In the past years our yearly consumption has been close to 8000 kWh per year. My year electricity bill in 2021 was almost 20000 DKK and in 2022 it was heading for 30000 DKK. That is a lot of money. And then natural gas comes on top.
A normal family with 2 children and no EV consumes 4000 kWh per year. When I left my house Gretha Thunberg and a delegation from Greenpeace was standing with their signs that said “Environmental Pig”
Something had to be done. I had been an idiot too many years just letting the consumption increase and increase. And Home Assistant has not helped as I added more and more gadgets.
What do you do? I do not want to stop automating my house and I do not want to freeze, eat cold food, sit in the dark. But it turned out that the main reason the consumtion was 8000 kWh is because I was an idiot. And I bet we are a lot of idiots.
I started in September. My monthly consumtion can be seen here
The black dots are last years comsumption. Something dramatic happened in September. This is what this and following postings are about. It is a reduction by 40%. It is like 3000 kWh or 9000-12000 DKK per year. It is worth saving. That is a a lot of money. How did i do it?
If you read this - you use Home Assistant.

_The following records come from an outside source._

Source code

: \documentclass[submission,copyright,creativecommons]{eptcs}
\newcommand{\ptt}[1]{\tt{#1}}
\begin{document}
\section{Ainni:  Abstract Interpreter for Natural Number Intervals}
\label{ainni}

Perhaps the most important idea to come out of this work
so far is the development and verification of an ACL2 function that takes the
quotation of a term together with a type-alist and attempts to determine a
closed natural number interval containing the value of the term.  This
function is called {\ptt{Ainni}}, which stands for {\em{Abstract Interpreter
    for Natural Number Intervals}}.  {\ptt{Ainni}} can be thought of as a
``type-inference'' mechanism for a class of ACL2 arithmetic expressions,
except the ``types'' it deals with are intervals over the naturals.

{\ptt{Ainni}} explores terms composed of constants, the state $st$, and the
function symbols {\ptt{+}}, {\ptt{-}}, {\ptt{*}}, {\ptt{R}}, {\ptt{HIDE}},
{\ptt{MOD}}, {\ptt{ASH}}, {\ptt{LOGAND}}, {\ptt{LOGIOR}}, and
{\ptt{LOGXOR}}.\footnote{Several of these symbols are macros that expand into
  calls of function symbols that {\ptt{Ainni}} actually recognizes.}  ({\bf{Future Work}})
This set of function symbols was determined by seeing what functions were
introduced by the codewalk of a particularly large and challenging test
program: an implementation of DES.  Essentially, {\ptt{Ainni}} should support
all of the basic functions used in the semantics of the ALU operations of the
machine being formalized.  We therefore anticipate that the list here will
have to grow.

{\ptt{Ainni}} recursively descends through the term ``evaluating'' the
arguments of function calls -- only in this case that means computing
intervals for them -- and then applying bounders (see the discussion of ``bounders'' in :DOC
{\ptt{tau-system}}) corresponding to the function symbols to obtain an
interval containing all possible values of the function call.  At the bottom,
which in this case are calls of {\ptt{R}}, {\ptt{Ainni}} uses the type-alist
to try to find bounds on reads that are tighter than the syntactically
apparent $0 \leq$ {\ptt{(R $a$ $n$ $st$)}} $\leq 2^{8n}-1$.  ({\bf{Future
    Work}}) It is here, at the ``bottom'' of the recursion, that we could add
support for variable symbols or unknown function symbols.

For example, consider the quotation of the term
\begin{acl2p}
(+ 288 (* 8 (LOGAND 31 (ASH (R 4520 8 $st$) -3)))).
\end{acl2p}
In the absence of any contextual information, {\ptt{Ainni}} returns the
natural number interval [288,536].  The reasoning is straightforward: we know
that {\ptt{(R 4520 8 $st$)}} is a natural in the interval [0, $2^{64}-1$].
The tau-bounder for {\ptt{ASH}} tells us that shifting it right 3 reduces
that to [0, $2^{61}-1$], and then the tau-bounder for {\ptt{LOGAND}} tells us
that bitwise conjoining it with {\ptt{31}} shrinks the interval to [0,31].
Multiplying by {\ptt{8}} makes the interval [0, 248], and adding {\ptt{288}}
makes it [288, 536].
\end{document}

And that is one of the tools you need to fight this.
You need to get something that can measure electricity.
You cannot take a multimeter and measure current and multiply by mains voltage. You get wrong and often too high readings because you then calculate apparent power. You need to measure the real power which is what private consumers pay for.
Then you need to start a spreadsheet. You need to register every consumer you have. Nothing is too small. Every wallwart. Every powertool charger. Electrical toothbrush. EVERYTHING.
Having an app where you can see your consumption is a good tool and a most have. But the problem with these apps is that the data is delayed by days. When you are working, you need data NOW.
Another important tool is to get a number of smart plugs that can measure and report power. Plugs that you can add to Home Assistant so you can see the consumption both NOW and over a full 24 hour period.
You will quickly find that your top consumers are
- Central Heating system
- Electrical heaters for anything (floor/towel rack etc)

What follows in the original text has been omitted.